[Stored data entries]
= = = = = = =
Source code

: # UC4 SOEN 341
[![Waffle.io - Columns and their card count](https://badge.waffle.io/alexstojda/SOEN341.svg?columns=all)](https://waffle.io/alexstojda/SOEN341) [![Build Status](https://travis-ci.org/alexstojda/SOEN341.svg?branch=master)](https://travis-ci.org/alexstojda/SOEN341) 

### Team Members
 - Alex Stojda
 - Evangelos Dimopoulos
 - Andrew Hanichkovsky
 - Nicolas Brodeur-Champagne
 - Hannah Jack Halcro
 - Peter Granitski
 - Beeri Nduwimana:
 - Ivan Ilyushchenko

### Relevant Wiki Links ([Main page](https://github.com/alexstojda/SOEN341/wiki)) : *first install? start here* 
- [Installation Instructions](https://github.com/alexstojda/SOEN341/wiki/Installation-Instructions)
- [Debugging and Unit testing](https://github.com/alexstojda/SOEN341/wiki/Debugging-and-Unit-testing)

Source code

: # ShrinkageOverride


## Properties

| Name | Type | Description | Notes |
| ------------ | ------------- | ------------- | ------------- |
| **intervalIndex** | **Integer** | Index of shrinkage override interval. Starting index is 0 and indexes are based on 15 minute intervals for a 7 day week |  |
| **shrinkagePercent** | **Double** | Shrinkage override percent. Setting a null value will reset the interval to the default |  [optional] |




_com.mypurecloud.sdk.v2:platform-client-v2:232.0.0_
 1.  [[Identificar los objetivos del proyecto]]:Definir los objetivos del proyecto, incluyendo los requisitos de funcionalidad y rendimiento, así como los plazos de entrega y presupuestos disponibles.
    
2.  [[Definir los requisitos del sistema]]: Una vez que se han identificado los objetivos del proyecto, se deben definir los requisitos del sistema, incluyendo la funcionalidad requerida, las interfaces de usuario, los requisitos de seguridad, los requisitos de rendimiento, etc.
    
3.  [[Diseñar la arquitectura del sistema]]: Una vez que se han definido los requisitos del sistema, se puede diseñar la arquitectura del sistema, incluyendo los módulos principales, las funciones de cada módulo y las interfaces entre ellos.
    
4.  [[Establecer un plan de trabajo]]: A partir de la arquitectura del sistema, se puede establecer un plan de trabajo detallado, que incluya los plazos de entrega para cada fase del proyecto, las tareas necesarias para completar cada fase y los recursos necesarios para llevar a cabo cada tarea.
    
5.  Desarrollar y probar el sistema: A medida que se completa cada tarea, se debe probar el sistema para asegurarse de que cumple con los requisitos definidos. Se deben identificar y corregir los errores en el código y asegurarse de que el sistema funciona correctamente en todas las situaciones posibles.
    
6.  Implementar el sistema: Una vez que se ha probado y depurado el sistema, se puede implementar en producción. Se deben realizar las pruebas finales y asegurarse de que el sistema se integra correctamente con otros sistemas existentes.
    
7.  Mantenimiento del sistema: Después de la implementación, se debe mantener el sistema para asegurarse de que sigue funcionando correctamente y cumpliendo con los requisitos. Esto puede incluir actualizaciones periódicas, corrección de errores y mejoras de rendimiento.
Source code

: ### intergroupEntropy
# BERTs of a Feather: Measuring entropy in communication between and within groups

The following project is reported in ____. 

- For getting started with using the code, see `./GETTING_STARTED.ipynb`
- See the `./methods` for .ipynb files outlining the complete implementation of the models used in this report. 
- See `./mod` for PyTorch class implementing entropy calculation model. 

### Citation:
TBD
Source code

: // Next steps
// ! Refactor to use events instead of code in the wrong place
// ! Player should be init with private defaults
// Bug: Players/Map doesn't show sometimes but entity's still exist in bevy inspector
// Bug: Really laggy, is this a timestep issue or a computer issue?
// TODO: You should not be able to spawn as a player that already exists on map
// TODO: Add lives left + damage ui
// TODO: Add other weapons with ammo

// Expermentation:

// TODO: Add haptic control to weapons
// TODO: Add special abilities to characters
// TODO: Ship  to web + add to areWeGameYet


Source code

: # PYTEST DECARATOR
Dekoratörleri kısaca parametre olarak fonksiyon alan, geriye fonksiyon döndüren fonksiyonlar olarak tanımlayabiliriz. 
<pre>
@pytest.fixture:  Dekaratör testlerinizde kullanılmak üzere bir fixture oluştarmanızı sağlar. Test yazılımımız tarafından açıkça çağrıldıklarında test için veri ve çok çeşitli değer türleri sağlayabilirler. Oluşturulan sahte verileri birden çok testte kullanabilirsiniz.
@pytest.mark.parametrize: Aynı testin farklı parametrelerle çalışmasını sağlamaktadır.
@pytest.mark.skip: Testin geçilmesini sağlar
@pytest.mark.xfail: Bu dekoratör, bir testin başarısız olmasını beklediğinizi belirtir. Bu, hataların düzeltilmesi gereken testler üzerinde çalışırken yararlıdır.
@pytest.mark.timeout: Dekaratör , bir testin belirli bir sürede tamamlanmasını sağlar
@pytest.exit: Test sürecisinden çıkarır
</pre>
= = = = = = =
For the word "tarea", count the lines of the data that contain it and state only that count.

2